Monday, August 29, 2016

Globalization Destroys Fertility, Robot Babies Increase It

The empty crib
More than anything else, people blame financial pressures and the cost of housing for having fewer children than they think desirable. Greece is not the only country where economic turmoil has put people off having children. The fertility rate in America, Australia and most of Europe has dropped since 2009. In many countries the financial crisis has been especially hard on young people, delaying the independence that many think necessary for starting a family. José Luis Marin of porCausa, a journalism and research outfit in Madrid, points out that the average Spanish man now leaves home and sets up his own household at the age of 30.
One goal of globalization is the creation of a global market. In order to achieve this, wages must go up in Asia, Africa and Latin America, and come down in developed world. This causes a decline in fertility and also economic growth. This is solved with immigration to raise headline GDP. In addition to global wage pressure, immigration further drives down local wages where natives have an edge (construction, landscaping etc.) and drives up home prices. The result is an all-out assault on family formation.

Even if you completely dismiss the idea of white genocide or any racial component to establishment policy, the globalists are destroying native fertility.

Or to be more sinister for the conspiracy theorists, the globalists want you to think you can't afford more children. They want you to choose money over children. They want you to run calculation on "can we afford another kid?" because they've loaded the dice against you.


The conditioning isn't hard to break.

Even Robot Babies Can’t Scare Teens Into Abstinence
Robot baby simulators that are supposed to prevent teenage pregnancies aren’t any more effective than regular, robot-free health classes, according to a new study. In fact, the robots may actually increase the likelihood of teenage pregnancies and abortions.

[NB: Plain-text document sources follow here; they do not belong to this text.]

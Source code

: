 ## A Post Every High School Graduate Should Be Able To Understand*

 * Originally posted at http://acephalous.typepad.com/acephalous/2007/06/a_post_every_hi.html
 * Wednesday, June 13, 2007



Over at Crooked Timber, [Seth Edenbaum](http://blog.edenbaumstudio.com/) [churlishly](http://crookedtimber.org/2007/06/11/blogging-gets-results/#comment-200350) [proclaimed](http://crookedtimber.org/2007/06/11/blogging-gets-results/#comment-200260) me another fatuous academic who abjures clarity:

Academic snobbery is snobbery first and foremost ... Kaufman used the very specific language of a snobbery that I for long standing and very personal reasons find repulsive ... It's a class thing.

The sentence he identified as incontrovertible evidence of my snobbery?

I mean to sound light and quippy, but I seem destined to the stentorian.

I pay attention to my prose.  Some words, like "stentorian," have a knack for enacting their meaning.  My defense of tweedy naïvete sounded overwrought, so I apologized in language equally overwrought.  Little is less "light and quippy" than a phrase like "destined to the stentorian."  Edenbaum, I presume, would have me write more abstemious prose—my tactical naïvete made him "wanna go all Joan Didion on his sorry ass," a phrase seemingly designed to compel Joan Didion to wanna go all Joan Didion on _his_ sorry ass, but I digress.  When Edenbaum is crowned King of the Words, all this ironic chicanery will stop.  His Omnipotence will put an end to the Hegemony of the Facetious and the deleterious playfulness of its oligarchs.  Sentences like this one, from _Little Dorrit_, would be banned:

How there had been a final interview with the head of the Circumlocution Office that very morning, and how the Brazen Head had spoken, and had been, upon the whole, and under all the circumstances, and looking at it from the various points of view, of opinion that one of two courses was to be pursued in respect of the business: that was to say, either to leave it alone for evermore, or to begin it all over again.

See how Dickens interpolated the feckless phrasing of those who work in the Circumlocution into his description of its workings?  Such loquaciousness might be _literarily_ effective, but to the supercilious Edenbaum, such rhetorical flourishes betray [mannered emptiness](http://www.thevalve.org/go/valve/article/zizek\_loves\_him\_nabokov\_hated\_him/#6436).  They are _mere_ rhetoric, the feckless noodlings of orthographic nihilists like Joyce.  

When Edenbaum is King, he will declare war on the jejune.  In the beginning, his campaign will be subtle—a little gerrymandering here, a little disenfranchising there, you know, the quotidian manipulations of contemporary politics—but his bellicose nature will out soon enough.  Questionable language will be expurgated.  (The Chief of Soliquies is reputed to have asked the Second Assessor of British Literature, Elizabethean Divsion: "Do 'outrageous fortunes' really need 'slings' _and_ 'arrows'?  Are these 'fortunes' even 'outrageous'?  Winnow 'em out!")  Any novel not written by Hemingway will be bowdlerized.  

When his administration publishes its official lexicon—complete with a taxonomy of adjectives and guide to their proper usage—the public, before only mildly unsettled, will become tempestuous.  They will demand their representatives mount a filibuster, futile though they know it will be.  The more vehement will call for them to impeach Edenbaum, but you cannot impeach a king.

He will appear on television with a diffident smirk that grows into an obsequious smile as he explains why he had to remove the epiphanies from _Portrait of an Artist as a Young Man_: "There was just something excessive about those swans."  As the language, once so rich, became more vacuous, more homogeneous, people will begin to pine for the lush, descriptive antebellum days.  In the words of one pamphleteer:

A study published in The Lancet, which it says is the first long-term look at the efficacy of robot baby pregnancy prevention, followed thousands of teenage girls in Australia. About half were enrolled in a standard health class and half were enrolled in a “Virtual Infant Parenting” (VIP) program, which gave them robot babies to care for. The robot babies are programmed to be just as annoying and difficult to deal with as real human babies can be. According to the Sydney Morning Herald, the VIP teens were given the robots for a weekend, took classes, and watched a documentary where teenage mothers talked about what it was like to raise a child so young.

This was all supposed to discourage teens from becoming pregnant, but the study, which followed the girls until they turned 20 years old, showed that the girls in the VIP program were actually twice as likely to become pregnant — 8 percent of the VIP girls versus 4 percent of the girls who took the standard class. And 9 percent of the VIP group girls had had an abortion versus 6 percent of the control group.
It requires a great deal of social conditioning and economic distress to lower fertility. Reversing it tends to happen naturally. The other day I overheard a conversation between two grandmothers, one asked the other if a second grandchild was coming. She responded, "All her friends are having their second child, so probably not long."